DDO personnel see themselves as the President's men, capable of rapid response, in whatever manner may be deemed appropriate. Thus, if an indigenous contractor -- a pilot, mechanic, logistics operator, photographer, street monitor -- is the best man for a certain job, Chiefs of Station and Case Officers have the authority and substantial funds in the local currency to enter into contracts with these individuals, or with companies (I have seen safe drawers entirely filled with banknotes in a local currency, all in high denomination bills). Each station has a "finance officer" who tracks expenditures and prevents abuses.

If a contract asset is going to have "enhanced access", or a more in-depth need to know, or is going to be in a position which incurs risk to himself or others, a US citizen might be used in lieu of a "local".

Thus, in the field, one sees a hierarchy of "trust", risk and utility:

Case officers have full access to almost all aspects of a particular case, and are fully trusted with the secret aspects.

Lower on the list would be retired annuitants who might be brought onboard to work a particular area, a certain language (or combination of languages), to handle an individual agent (possibly one the retiree recruited while he/she was active), or for a particular problem in which the annuitant is an expert.

Next down the hierarchy would be US citizen contractors, such as the pilots from the old Civil Air Transport, Southern Air, China Air, and a dozen other such entities. These have often been former military personnel.

Still lower on the hierarchy would be "locals" who might be entrusted as drivers, logistics, maintenance, or courier personnel who support a local station. And an agent such as Oleg Penkovsky could be viewed as a "contract employee", since an agreement may have been made to exfiltrate Oleg and his family if and when necessary, something which was not possible when the time arose to do so.

Some contract assets remain employed for decades, and receive pensions. Most are hired through, or at least paid, by intermediaries so that no direct interface with Agency personnel is required. The duration and closeness of their relationship to the Agency is directed related to their value, the degree to which trust exists, the element of risk involved in their work, and the Agency's needs at the time.

In general, once a member of the family, always a member of the family, and former assets may be contacted after a hiatus in employment and be asked to assist with a special task at any time. The DDO has the responsibility, the authority, and the ability to do whatever is required to get the job done, so the nature of the "contracts" effected vary enormously.

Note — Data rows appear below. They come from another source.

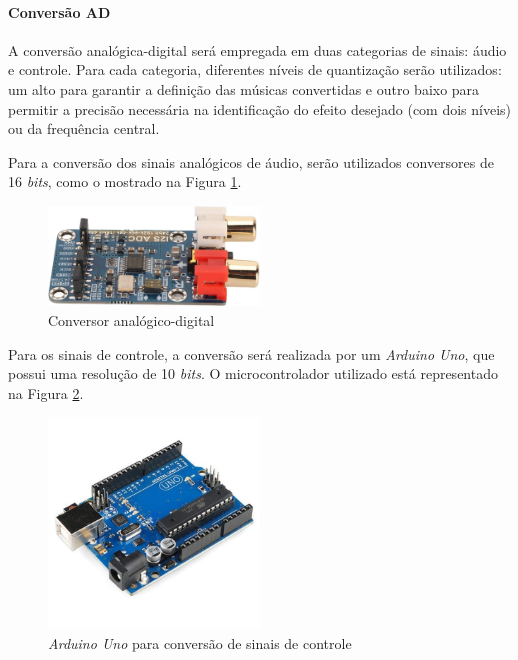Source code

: \paragraph{Conversão AD}

A conversão analógica-digital será empregada em duas categorias de sinais: áudio e controle. Para cada categoria, diferentes níveis de quantização serão utilizados: um alto para garantir a definição das músicas convertidas e outro baixo para permitir a precisão necessária na identificação do efeito desejado (com dois níveis) ou da frequência central.

Para a conversão dos sinais analógicos de áudio, serão utilizados conversores de 16 \textit{bits}, como o mostrado na Figura \ref{fig63}.

\begin{figure}[h]
    \centering
    \includegraphics[width=0.5\textwidth]{figuras/fig63.jpg}
    \caption{Conversor analógico-digital \cite{walmartRobotHuman}}
    \label{fig63}
\end{figure}

Para os sinais de controle, a conversão será realizada por um \textit{Arduino Uno}, que possui uma resolução de 10 \textit{bits}. O microcontrolador utilizado está representado na Figura \ref{fig64}.

\begin{figure}[h]
    \centering
    \includegraphics[width=0.5\textwidth]{figuras/fig64.jpeg}
    \caption{\textit{Arduino Uno} para conversão de sinais de controle \cite{vidadesilicioPlacaCabo}}
    \label{fig64}
\end{figure}

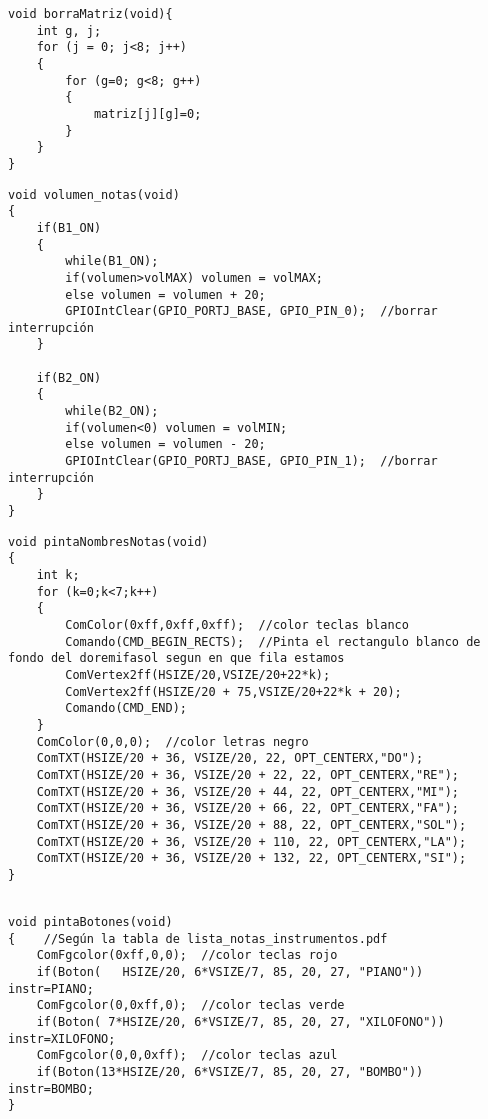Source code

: \documentclass[12pt,a4paper]{article}
\begin{document}
\begin{lstlisting}[basicstyle=\footnotesize] 
void borraMatriz(void){
    int g, j;
    for (j = 0; j<8; j++)
    {
        for (g=0; g<8; g++)
        {
            matriz[j][g]=0;
        }
    }
}
\end{lstlisting}

\begin{lstlisting}[basicstyle=\footnotesize] 
void volumen_notas(void)
{
    if(B1_ON)
    {
        while(B1_ON);
        if(volumen>volMAX) volumen = volMAX;
        else volumen = volumen + 20;
        GPIOIntClear(GPIO_PORTJ_BASE, GPIO_PIN_0);  //borrar interrupción
    }

    if(B2_ON)
    {
        while(B2_ON);
        if(volumen<0) volumen = volMIN;
        else volumen = volumen - 20;
        GPIOIntClear(GPIO_PORTJ_BASE, GPIO_PIN_1);  //borrar interrupción
    }
}

\end{lstlisting}

\begin{lstlisting}[basicstyle=\footnotesize] 
void pintaNombresNotas(void)
{
    int k;
    for (k=0;k<7;k++)
    {
        ComColor(0xff,0xff,0xff);  //color teclas blanco
        Comando(CMD_BEGIN_RECTS);  //Pinta el rectangulo blanco de fondo del doremifasol segun en que fila estamos
        ComVertex2ff(HSIZE/20,VSIZE/20+22*k);
        ComVertex2ff(HSIZE/20 + 75,VSIZE/20+22*k + 20);
        Comando(CMD_END);
    }
    ComColor(0,0,0);  //color letras negro
    ComTXT(HSIZE/20 + 36, VSIZE/20, 22, OPT_CENTERX,"DO");
    ComTXT(HSIZE/20 + 36, VSIZE/20 + 22, 22, OPT_CENTERX,"RE");
    ComTXT(HSIZE/20 + 36, VSIZE/20 + 44, 22, OPT_CENTERX,"MI");
    ComTXT(HSIZE/20 + 36, VSIZE/20 + 66, 22, OPT_CENTERX,"FA");
    ComTXT(HSIZE/20 + 36, VSIZE/20 + 88, 22, OPT_CENTERX,"SOL");
    ComTXT(HSIZE/20 + 36, VSIZE/20 + 110, 22, OPT_CENTERX,"LA");
    ComTXT(HSIZE/20 + 36, VSIZE/20 + 132, 22, OPT_CENTERX,"SI");
}


\end{lstlisting}

\begin{lstlisting}[basicstyle=\footnotesize] 
void pintaBotones(void)
{    //Según la tabla de lista_notas_instrumentos.pdf
    ComFgcolor(0xff,0,0);  //color teclas rojo
    if(Boton(   HSIZE/20, 6*VSIZE/7, 85, 20, 27, "PIANO"))      instr=PIANO;
    ComFgcolor(0,0xff,0);  //color teclas verde
    if(Boton( 7*HSIZE/20, 6*VSIZE/7, 85, 20, 27, "XILOFONO"))   instr=XILOFONO;
    ComFgcolor(0,0,0xff);  //color teclas azul
    if(Boton(13*HSIZE/20, 6*VSIZE/7, 85, 20, 27, "BOMBO"))      instr=BOMBO;
}

\end{lstlisting}
\end{document}
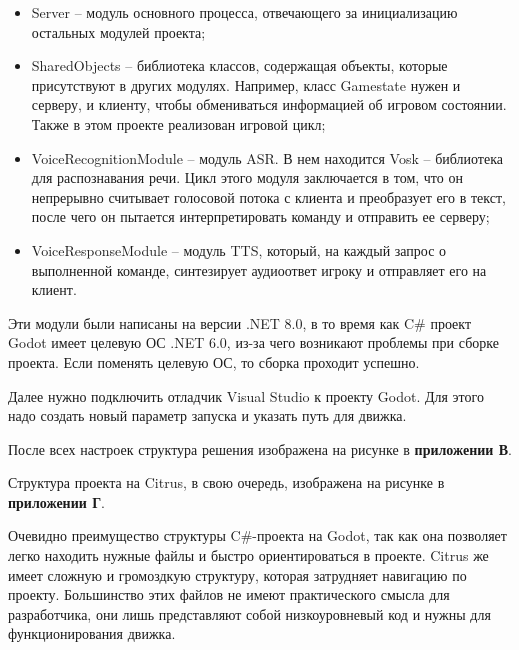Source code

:         \begin{itemize}
            \item Server -- модуль основного процесса, отвечающего за инициализацию остальных модулей проекта;
            \item SharedObjects -- библиотека классов, содержащая объекты, которые присутствуют в других модулях. Например, класс Gamestate нужен и серверу, и клиенту, чтобы обмениваться информацией об игровом состоянии. Также в этом проекте реализован игровой цикл;
            \item VoiceRecognitionModule -- модуль ASR. В нем находится Vosk -- библиотека для распознавания речи. Цикл этого модуля заключается в том, что он непрерывно считывает голосовой потока с клиента и преобразует его в текст, после чего он пытается интерпретировать команду и отправить ее серверу;
            \item VoiceResponseModule -- модуль TTS, который, на каждый запрос о выполненной команде, синтезирует аудиоответ игроку и отправляет его на клиент.
        \end{itemize}

        Эти модули были написаны на версии .NET 8.0, в то время как C\# проект Godot имеет целевую ОС .NET 6.0, из-за чего возникают проблемы при сборке проекта. Если поменять целевую ОС, то сборка
        проходит успешно.

        Далее нужно подключить отладчик Visual Studio к проекту Godot. Для этого надо создать новый параметр запуска и указать путь для движка.
        
        После всех настроек структура решения изображена на рисунке в \textbf{приложении В}.

        Структура проекта на Citrus, в свою очередь, изображена на рисунке в \textbf{приложении Г}.


        Очевидно преимущество структуры C\#-проекта на Godot, так как она позволяет легко находить нужные файлы и быстро ориентироваться в проекте. Citrus же имеет сложную и громоздкую структуру, 
        которая затрудняет навигацию по проекту. Большинство этих файлов не имеют практического смысла для разработчика, они лишь представляют собой низкоуровневый код и нужны для функционирования 
        движка. 

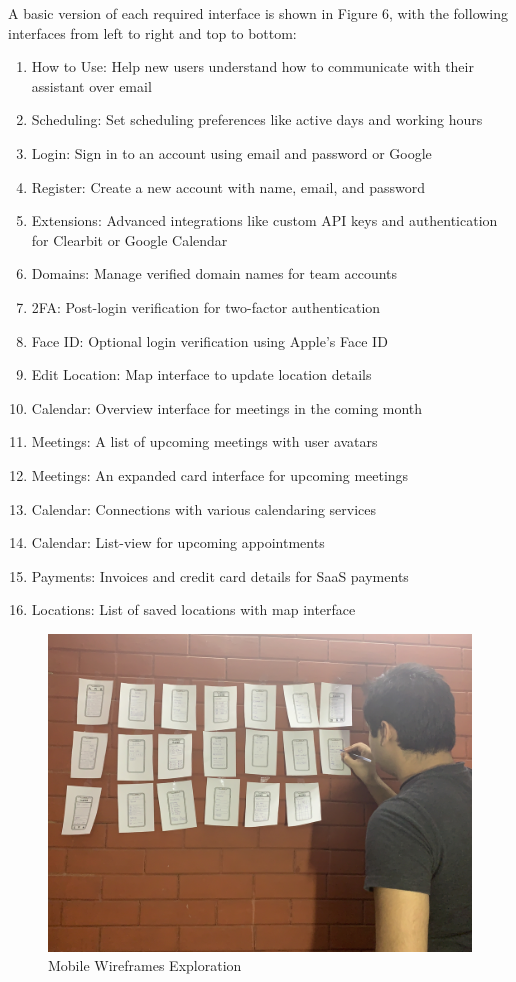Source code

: \documentclass{article}
\begin{document}
 A basic version of each required interface is shown in Figure 6, with the following interfaces from left to right and top to bottom:
\begin{enumerate}
	\item How to Use: Help new users understand how to communicate with their assistant over email
	\item Scheduling: Set scheduling preferences like active days and working hours
	\item Login: Sign in to an account using email and password or Google
	\item Register: Create a new account with name, email, and password
	\item Extensions: Advanced integrations like custom API keys and authentication for Clearbit or Google Calendar
	\item Domains: Manage verified domain names for team accounts
	\item 2FA: Post-login verification for two-factor authentication
	\item Face ID: Optional login verification using Apple's Face ID
	\item Edit Location: Map interface to update location details
	\item Calendar: Overview interface for meetings in the coming month
	\item Meetings: A list of upcoming meetings with user avatars
	\item Meetings: An expanded card interface for upcoming meetings
	\item Calendar: Connections with various calendaring services
	\item Calendar: List-view for upcoming appointments
	\item Payments: Invoices and credit card details for SaaS payments
	\item Locations: List of saved locations with map interface
\end{enumerate}

\begin{figure}\centering
	\includegraphics[scale=0.035]{ideation-wall.jpg}
	\caption{Mobile Wireframes Exploration}
\end{figure}
\end{document}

Handing somebody a few thousand dollars in local currency for a bit of information, is, in effect, a contract, and it may be a one-time thing. Paying a CIA retiree a stipend, in addition to his retirement pay, for aperiodic collection against targets of opportunity, where the former employee may run a restaurant in a third world nation (possibly set up with the Agency's help) is a contract effort. Training and paying a team of indigenous, border crossing infiltrators to place a tap in a telecommunications facility may be a contract effort.